Russia’s Islam: Balancing Securitization and Integration Russie.Nei.Visions, No. 125, Ifri, December 2021
Russia’s Islam has been much more than the two Chechen wars, and regular terrorist actions that have shaken the Russian territory. Islam constitutes an integral part of Russia’s history and culture, and the Putin regime regularly celebrates Islam’s contribution to the country and its great power reassertion.
Labor migrations from the North Caucasus as well as from Central Asia to Russia’s main metropoles, a dynamic Islamic Runet debating about Islam in Russian, and the—apparent only—paradoxical marriage of convenience between the Russian Orthodox Church and the Muftiates contribute to this alignment of interests between the Russian regime and its Muslim constituencies, far away from the simplistic, black and white vision promoted by Western media of a Russia intrinsically opposed to Islam.
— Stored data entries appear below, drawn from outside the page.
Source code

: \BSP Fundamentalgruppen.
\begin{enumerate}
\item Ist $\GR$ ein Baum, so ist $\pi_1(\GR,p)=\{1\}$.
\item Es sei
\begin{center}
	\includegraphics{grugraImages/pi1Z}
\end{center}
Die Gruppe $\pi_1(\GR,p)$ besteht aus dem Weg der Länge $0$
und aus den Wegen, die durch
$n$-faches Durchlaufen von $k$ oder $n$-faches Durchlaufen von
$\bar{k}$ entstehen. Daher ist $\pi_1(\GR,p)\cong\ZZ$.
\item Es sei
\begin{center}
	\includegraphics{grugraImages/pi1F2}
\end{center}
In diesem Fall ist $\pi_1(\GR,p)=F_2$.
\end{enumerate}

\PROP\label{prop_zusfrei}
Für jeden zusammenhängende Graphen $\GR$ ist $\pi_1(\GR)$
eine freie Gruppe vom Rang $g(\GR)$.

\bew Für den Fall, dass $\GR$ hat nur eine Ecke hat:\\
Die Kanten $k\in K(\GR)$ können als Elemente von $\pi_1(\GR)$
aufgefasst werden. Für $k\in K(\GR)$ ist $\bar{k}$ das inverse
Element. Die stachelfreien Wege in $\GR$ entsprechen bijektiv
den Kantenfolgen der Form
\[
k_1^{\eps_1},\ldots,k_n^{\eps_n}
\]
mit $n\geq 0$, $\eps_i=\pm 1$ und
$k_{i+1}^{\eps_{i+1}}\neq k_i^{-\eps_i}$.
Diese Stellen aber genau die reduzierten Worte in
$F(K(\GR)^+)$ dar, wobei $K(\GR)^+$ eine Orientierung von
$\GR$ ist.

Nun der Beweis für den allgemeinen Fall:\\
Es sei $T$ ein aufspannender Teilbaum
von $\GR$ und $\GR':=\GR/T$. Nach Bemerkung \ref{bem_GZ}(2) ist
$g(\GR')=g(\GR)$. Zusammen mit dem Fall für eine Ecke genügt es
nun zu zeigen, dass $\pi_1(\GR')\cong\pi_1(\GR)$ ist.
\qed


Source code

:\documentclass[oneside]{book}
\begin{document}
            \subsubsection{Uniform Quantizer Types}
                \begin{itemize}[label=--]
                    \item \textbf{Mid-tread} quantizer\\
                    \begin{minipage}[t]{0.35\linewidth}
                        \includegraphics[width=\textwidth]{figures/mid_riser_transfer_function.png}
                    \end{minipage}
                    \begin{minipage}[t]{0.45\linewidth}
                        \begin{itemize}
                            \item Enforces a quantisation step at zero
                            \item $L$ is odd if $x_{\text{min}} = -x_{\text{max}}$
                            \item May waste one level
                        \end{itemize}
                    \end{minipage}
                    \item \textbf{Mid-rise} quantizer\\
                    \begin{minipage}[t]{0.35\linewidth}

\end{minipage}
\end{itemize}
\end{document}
This paper discusses this fragile balance between securitizing Islam(ism) as a threat to the country’s stability and multinational harmony and recognizing Muslim citizens as a central support for the Kremlin, both in terms of electoral provision, authoritarian practices, and promotion of conservative values.
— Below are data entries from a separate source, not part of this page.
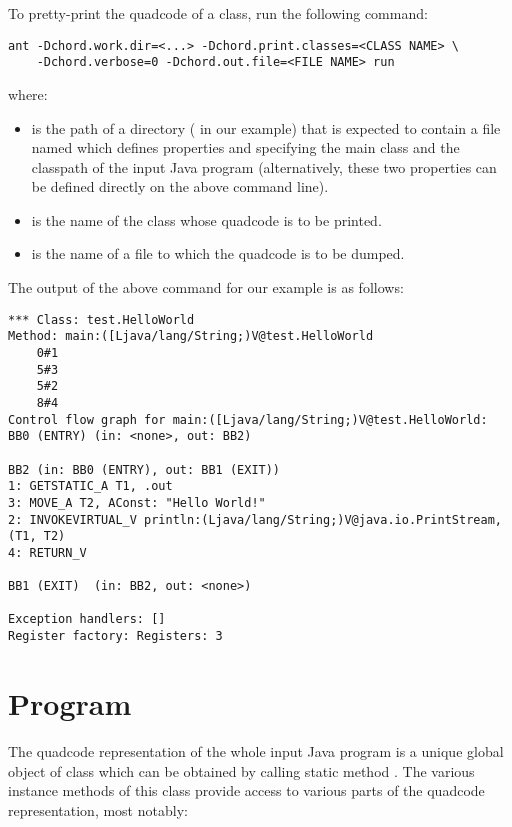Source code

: To pretty-print the quadcode of a class, run the following command:

\begin{framed}
\begin{verbatim}
ant -Dchord.work.dir=<...> -Dchord.print.classes=<CLASS NAME> \
    -Dchord.verbose=0 -Dchord.out.file=<FILE NAME> run
\end{verbatim}
\end{framed}

where:

\begin{itemize}
\item
{} is the path of a directory ( in our example) that is expected to
contain a file named \code{chord.properties} which defines
properties  and 
specifying the main class and the classpath of the input Java program
(alternatively, these two properties can be defined directly on the
above command line).
\item
{\tt <CLASS NAME>} is the name of the class whose quadcode is to be
printed.
\item
{\tt <FILE NAME>} is the name of a file to which the quadcode is to be
dumped.
\end{itemize}

The output of the above command for our example is as follows:

\begin{framed}
\begin{verbatim}
*** Class: test.HelloWorld
Method: main:([Ljava/lang/String;)V@test.HelloWorld
    0#1
    5#3
    5#2
    8#4
Control flow graph for main:([Ljava/lang/String;)V@test.HelloWorld:
BB0 (ENTRY) (in: <none>, out: BB2)

BB2 (in: BB0 (ENTRY), out: BB1 (EXIT))
1: GETSTATIC_A T1, .out
3: MOVE_A T2, AConst: "Hello World!"
2: INVOKEVIRTUAL_V println:(Ljava/lang/String;)V@java.io.PrintStream, (T1, T2)
4: RETURN_V

BB1 (EXIT)  (in: BB2, out: <none>)

Exception handlers: []
Register factory: Registers: 3
\end{verbatim}
\end{framed}

\section{Program}

The quadcode representation of the whole input Java program is a
unique global object of
class 
which can be obtained by calling static
method .
The various instance methods of this class provide access to various
parts of the quadcode representation, most notably:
Marlène Laruelle is a Research Professor at George Washington University (Washington DC), Director of the Institute for European, Russian and Eurasian Studies (IERES), Director of the Illiberalism Studies Program, and Co-Director of PONARS-Eurasia. Since January 2019, she has been an Associate Research Fellow at Ifri’s Russia/NIS Center. She works on the rise of the populist and illiberal movements, on the renewal of the conservative thought as well as on the ideological transformations and questions of national identity in the post-Soviet area, especially in Russia.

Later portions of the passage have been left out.